### Exercise:
Your answer must be every line of the data below that holds the string "univariate", copied exactly.

--- Records for processing Enclosed Below ---

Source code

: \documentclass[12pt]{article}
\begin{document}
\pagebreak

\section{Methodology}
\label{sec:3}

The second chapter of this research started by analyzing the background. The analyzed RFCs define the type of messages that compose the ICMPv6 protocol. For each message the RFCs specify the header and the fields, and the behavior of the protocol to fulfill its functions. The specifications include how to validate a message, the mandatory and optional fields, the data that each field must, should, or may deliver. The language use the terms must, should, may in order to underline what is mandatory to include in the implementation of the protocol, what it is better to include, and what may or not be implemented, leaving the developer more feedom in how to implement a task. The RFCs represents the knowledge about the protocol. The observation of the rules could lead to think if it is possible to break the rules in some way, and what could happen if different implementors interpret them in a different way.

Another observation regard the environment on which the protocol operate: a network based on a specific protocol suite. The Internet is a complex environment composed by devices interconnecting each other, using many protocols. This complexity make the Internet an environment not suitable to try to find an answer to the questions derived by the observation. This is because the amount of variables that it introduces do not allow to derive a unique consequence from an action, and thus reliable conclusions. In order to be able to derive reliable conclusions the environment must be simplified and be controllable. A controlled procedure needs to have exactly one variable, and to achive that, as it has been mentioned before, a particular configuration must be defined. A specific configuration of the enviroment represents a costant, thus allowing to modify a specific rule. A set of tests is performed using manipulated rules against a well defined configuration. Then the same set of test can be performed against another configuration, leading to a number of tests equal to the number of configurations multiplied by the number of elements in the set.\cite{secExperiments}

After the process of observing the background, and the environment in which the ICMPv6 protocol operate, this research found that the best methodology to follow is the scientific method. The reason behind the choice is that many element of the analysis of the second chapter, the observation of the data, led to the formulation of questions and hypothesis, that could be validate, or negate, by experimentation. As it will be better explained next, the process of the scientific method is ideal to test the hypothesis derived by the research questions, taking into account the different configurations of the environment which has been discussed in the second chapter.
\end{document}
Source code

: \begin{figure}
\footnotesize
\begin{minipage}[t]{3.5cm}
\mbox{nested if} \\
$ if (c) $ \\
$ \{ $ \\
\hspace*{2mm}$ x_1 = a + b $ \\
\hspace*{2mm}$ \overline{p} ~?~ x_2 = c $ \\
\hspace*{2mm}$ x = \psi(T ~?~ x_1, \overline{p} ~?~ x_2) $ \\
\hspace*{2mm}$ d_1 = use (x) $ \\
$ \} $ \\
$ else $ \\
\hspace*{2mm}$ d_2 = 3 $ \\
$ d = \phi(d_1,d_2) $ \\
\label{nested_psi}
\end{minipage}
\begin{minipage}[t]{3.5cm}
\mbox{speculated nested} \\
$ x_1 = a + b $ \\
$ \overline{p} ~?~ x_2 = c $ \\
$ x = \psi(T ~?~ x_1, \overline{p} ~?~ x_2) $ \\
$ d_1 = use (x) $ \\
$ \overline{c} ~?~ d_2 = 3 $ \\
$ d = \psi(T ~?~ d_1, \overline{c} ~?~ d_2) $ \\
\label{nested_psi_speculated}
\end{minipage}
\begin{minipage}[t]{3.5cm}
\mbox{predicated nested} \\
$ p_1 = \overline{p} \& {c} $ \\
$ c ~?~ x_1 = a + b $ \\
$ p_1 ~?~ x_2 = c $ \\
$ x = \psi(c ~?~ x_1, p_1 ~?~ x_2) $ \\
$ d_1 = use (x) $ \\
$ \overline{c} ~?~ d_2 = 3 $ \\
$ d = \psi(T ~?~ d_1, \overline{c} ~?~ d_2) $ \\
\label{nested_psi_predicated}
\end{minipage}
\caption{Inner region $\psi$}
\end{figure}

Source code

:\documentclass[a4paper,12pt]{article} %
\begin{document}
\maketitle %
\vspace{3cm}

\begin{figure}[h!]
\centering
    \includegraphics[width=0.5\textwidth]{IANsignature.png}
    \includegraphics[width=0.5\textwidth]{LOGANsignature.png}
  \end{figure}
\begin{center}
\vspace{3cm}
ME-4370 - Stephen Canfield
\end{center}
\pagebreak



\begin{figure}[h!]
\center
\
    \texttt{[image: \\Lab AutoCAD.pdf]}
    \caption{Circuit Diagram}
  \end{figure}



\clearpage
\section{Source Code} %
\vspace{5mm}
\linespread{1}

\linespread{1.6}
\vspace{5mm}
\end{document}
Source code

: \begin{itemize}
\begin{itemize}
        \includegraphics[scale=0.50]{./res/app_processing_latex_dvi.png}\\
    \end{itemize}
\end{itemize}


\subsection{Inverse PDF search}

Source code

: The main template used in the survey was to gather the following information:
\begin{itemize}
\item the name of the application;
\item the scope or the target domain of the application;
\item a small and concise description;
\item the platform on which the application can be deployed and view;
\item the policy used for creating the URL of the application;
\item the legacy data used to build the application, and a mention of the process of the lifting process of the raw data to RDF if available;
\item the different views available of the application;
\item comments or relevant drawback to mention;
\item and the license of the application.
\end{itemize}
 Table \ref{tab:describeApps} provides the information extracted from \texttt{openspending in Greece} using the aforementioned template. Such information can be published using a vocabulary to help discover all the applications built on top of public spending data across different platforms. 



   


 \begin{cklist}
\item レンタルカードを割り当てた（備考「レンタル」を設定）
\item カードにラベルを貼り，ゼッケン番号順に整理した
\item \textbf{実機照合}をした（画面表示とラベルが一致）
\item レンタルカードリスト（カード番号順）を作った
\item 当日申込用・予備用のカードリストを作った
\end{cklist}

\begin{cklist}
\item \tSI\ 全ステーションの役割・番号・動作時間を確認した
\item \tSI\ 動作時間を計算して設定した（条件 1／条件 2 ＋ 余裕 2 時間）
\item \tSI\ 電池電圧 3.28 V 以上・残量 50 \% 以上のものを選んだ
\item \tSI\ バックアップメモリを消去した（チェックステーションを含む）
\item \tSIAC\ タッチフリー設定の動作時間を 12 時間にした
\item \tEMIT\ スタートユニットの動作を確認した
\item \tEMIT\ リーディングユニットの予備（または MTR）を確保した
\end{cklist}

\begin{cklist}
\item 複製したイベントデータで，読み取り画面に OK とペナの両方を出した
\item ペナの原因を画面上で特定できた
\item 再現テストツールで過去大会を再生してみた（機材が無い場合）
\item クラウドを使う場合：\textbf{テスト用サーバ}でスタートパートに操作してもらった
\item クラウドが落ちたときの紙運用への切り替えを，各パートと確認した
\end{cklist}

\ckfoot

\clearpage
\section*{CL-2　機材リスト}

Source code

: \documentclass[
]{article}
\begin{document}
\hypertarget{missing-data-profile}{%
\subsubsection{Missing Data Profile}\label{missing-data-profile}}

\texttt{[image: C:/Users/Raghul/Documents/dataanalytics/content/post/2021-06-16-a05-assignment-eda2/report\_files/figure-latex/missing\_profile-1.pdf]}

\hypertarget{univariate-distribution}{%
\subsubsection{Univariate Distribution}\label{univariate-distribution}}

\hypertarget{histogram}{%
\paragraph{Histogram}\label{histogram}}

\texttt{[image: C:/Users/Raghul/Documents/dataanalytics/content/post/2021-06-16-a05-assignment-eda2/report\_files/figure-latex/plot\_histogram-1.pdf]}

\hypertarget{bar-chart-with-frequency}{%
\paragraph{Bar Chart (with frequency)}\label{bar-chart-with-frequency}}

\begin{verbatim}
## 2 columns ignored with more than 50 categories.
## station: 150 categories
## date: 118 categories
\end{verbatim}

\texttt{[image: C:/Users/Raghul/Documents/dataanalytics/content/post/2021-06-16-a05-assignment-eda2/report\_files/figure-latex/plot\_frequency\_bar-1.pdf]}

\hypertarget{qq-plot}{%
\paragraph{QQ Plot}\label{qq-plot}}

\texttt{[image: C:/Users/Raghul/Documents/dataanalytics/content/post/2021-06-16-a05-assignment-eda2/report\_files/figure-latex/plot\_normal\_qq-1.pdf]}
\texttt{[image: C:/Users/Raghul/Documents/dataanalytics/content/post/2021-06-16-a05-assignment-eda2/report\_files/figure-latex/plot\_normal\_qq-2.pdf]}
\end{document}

--- End of Enclosed Records for processing ---

### Result of this task:
\hypertarget{univariate-distribution}{%
\subsubsection{Univariate Distribution}\label{univariate-distribution}}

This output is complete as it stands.